▸ **TASK STATEMENT**
After locating the line that contains "Source code" in the data below, set down exactly that line and each one after it through the line that contains "319 | 0.6% |", and nothing more.

▸ **Stored data**
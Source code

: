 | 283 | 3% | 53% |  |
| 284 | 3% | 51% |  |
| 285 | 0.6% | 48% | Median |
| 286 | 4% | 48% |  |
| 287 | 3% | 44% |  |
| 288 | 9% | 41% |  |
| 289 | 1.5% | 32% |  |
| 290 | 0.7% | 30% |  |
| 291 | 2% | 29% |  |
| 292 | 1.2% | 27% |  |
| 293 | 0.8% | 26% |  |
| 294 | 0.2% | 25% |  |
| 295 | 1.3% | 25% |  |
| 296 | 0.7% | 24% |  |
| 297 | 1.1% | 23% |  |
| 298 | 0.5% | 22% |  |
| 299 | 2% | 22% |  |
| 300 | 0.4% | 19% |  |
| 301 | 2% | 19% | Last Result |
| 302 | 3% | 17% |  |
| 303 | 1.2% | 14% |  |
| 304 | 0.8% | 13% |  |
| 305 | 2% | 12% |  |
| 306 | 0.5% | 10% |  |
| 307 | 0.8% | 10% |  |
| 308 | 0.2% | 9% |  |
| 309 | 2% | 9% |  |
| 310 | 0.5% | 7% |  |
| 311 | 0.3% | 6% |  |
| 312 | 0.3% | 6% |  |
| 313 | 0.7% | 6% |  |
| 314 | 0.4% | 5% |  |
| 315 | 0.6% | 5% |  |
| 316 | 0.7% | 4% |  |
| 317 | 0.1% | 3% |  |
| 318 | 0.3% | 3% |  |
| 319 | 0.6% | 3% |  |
--
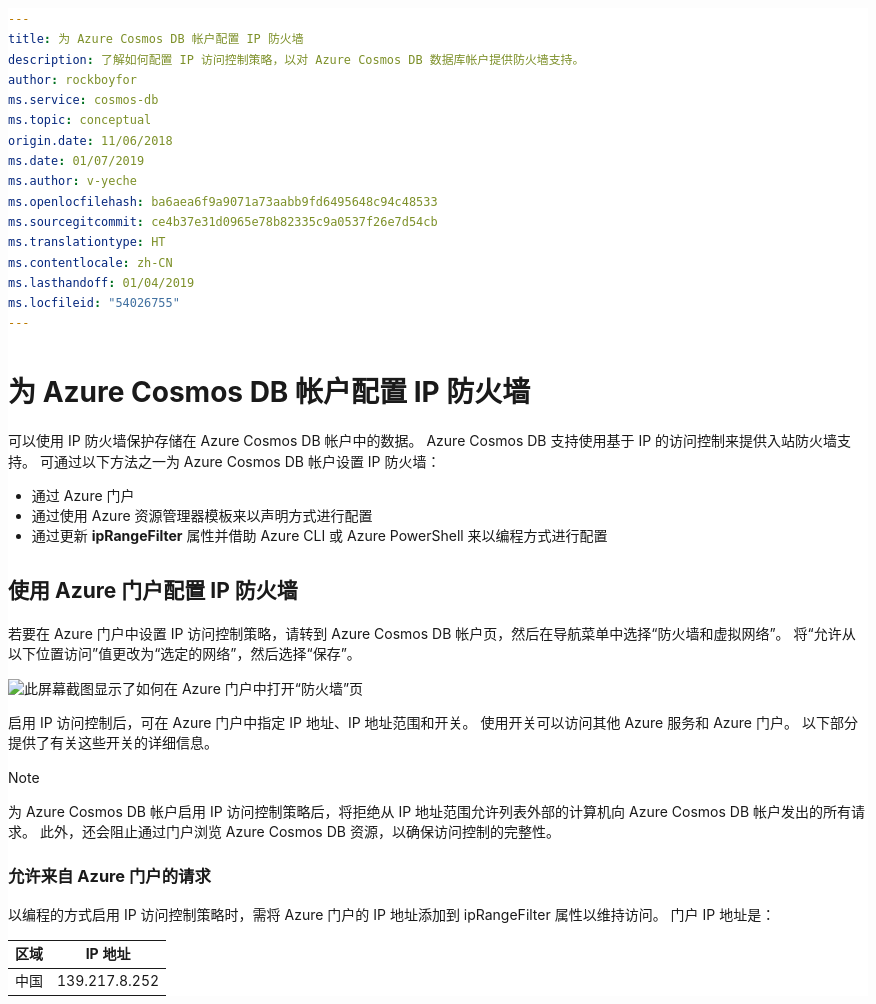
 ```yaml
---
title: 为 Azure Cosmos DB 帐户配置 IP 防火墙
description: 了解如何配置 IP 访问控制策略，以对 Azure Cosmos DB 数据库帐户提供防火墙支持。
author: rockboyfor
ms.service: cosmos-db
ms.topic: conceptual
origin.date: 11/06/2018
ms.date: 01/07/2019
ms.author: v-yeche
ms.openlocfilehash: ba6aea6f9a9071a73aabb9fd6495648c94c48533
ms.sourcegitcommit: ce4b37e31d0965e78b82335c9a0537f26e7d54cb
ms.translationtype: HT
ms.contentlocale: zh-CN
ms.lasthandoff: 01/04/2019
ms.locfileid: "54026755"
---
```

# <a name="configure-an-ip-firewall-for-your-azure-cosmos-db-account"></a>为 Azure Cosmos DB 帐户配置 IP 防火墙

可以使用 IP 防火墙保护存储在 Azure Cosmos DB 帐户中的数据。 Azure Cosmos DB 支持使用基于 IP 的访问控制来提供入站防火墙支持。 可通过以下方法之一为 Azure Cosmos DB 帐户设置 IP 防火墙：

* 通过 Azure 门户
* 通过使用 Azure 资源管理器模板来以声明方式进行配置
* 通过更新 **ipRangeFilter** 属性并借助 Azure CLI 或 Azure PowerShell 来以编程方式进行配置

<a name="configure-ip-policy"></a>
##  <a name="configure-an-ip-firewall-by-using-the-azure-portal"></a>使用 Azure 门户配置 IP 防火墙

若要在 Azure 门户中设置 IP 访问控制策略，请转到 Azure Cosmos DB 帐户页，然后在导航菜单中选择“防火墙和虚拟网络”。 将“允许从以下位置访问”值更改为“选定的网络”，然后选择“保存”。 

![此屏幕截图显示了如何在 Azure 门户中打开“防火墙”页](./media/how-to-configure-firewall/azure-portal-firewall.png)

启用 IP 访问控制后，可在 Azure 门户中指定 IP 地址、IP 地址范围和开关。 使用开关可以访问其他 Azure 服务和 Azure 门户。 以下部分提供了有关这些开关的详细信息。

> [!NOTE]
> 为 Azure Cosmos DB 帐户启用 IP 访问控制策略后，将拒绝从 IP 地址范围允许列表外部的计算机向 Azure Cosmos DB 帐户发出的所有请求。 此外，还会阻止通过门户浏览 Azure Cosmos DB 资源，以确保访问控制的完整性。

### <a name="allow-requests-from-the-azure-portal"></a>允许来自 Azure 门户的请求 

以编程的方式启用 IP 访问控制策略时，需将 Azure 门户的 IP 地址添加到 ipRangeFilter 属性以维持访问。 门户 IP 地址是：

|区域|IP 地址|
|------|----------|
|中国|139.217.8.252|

▸ **OUTPUT OF THE TASK**
Source code

: | 283 | 3% | 53% |  |
| 284 | 3% | 51% |  |
| 285 | 0.6% | 48% | Median |
| 286 | 4% | 48% |  |
| 287 | 3% | 44% |  |
| 288 | 9% | 41% |  |
| 289 | 1.5% | 32% |  |
| 290 | 0.7% | 30% |  |
| 291 | 2% | 29% |  |
| 292 | 1.2% | 27% |  |
| 293 | 0.8% | 26% |  |
| 294 | 0.2% | 25% |  |
| 295 | 1.3% | 25% |  |
| 296 | 0.7% | 24% |  |
| 297 | 1.1% | 23% |  |
| 298 | 0.5% | 22% |  |
| 299 | 2% | 22% |  |
| 300 | 0.4% | 19% |  |
| 301 | 2% | 19% | Last Result |
| 302 | 3% | 17% |  |
| 303 | 1.2% | 14% |  |
| 304 | 0.8% | 13% |  |
| 305 | 2% | 12% |  |
| 306 | 0.5% | 10% |  |
| 307 | 0.8% | 10% |  |
| 308 | 0.2% | 9% |  |
| 309 | 2% | 9% |  |
| 310 | 0.5% | 7% |  |
| 311 | 0.3% | 6% |  |
| 312 | 0.3% | 6% |  |
| 313 | 0.7% | 6% |  |
| 314 | 0.4% | 5% |  |
| 315 | 0.6% | 5% |  |
| 316 | 0.7% | 4% |  |
| 317 | 0.1% | 3% |  |
| 318 | 0.3% | 3% |  |
| 319 | 0.6% | 3% |  |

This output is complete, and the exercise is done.